Closed saramoeini20 closed 1 year ago
Hi,
The format of the data in our FCGEC is different from M2 format. We utilize operation-oriented paradigm to annotate the dataset. More details and examples of our data can be found in Appendix B of our paper (https://aclanthology.org/2022.findings-emnlp.137.pdf) and data
folder.
Besides, M2 format is only utilized to compute the performances of the model ( with precision, recall and F0.5 metrics), which we borrow from MuCGEC (ChERRANT) . You can find more details in scorer
folder and Section 4.1 in our paper.
If you want to create the data as the format in our FCGEC, you can use our convert_seq2seq_to_operation.py script. The descriptions of the algorithm can be found in README of the scripts folder and Algorithm 1 in our paper. It is convenient to convert normal seq2seq data to our operation format.
And if you have any more questions, feel free to add the comments here!
Is convert_seq2seq_to_operation.py script just for Chinese? If i want it in another language i should modify it or it can't be used?
And for computing the performances of the model, Just M2 format is usable in GEC tasks?
Is convert_seq2seq_to_operation.py script just for Chinese? If i want it in another language i should modify it or it can't be used?

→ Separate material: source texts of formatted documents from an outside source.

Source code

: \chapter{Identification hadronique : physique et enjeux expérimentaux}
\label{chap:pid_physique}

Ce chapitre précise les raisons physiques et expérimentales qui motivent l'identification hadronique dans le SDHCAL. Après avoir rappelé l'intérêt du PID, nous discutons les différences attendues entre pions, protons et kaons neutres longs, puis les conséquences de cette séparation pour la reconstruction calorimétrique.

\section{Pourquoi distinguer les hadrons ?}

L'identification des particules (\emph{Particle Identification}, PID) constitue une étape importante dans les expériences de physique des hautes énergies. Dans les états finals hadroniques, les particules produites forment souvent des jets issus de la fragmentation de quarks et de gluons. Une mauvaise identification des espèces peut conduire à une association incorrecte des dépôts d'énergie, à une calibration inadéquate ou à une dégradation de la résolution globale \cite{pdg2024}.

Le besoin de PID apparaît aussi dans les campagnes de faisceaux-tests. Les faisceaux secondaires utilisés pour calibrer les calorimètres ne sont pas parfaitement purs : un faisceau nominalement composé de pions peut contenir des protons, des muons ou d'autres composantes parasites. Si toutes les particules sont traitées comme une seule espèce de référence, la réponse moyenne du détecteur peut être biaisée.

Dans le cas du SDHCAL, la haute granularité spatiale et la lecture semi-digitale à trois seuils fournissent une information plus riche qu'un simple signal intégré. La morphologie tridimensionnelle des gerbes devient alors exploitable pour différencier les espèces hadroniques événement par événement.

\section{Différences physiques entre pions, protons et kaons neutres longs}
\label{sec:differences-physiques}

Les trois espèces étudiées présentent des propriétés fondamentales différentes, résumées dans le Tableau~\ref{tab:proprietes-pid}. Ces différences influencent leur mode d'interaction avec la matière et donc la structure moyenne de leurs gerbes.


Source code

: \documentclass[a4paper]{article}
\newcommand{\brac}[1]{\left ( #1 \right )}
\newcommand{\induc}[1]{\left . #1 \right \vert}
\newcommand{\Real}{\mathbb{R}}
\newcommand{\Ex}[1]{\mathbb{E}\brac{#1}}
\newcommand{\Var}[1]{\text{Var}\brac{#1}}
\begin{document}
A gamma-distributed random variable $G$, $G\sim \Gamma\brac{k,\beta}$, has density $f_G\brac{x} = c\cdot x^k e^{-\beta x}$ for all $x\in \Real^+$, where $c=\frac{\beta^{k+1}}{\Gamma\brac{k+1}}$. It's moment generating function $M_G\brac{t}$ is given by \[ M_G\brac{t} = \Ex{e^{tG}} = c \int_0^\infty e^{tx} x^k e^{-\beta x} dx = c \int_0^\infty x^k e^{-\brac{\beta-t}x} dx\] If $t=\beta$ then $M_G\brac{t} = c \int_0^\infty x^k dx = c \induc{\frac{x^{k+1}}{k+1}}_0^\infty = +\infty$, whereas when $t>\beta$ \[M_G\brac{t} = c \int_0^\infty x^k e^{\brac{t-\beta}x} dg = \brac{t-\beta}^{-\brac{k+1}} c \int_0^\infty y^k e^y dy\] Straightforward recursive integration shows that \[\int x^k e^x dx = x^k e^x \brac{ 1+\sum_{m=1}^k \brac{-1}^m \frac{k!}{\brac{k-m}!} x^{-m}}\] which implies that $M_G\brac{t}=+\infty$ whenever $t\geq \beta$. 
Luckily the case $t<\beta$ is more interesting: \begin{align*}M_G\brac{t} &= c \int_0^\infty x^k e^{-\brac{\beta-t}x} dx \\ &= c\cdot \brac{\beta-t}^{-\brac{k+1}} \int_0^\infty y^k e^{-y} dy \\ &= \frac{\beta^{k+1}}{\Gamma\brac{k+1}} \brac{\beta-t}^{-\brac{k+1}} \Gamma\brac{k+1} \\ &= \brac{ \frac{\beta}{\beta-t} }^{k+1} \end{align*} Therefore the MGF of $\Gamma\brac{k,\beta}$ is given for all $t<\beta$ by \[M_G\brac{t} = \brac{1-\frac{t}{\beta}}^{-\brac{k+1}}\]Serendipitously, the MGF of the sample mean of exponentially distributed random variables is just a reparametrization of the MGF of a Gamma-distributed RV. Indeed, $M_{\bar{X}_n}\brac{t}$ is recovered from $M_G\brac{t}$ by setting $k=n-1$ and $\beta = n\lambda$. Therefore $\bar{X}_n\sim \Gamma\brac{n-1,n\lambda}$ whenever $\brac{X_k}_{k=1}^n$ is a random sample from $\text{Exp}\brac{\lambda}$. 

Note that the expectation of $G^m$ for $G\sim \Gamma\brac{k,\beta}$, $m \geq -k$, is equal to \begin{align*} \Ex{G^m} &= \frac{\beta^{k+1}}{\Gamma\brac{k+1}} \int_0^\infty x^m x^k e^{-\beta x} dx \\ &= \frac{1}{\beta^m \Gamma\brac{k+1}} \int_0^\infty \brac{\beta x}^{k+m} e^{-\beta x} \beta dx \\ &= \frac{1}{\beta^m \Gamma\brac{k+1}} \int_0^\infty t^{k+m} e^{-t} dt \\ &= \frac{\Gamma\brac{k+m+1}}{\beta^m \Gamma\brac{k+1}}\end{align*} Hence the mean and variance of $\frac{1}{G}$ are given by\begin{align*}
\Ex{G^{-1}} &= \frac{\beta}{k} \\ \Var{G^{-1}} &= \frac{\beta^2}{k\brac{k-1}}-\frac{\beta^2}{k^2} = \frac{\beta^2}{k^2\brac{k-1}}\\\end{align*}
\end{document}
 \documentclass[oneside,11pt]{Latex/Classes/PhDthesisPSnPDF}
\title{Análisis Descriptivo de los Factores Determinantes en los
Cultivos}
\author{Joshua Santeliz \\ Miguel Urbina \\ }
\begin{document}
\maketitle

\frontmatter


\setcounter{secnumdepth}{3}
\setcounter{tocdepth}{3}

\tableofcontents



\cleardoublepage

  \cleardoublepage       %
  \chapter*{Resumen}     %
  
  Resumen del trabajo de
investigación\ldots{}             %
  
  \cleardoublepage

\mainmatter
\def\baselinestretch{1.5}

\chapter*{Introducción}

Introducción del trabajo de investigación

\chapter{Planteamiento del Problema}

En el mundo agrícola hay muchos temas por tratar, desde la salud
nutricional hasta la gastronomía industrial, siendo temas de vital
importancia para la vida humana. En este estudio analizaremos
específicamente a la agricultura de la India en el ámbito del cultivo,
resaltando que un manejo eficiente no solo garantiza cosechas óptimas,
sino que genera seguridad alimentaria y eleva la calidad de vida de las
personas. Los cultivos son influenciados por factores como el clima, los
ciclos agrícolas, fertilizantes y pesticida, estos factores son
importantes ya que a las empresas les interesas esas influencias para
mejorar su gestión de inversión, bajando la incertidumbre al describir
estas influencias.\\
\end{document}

Yes, the convert_seq2seq_to_operation.py script can only be utilized to convert Chinese data, but you can modify it to other language (e.g., in English, you can regard each word as a character to match).
And for computing the performances of the model, Just M2 format is usable in GEC tasks?
Yes, for precision, recall and F0.5 metrics in GEC task, the predictions and ground truths are processed to parallel form and then be converted to M2 format to compute the metrics in ChERRANT.
Thank you so much for your complete and timely response.
You're welcome :)
Hi, I'm kind of beginner at GEC and i had a question about structure of dataset because I wanted to create it myself for my work. I see the format of your data is in json and sometimes i see the M2 format or parallel file format. Are they different from each other and where should we use each one of them? if you will help me i would be thankful.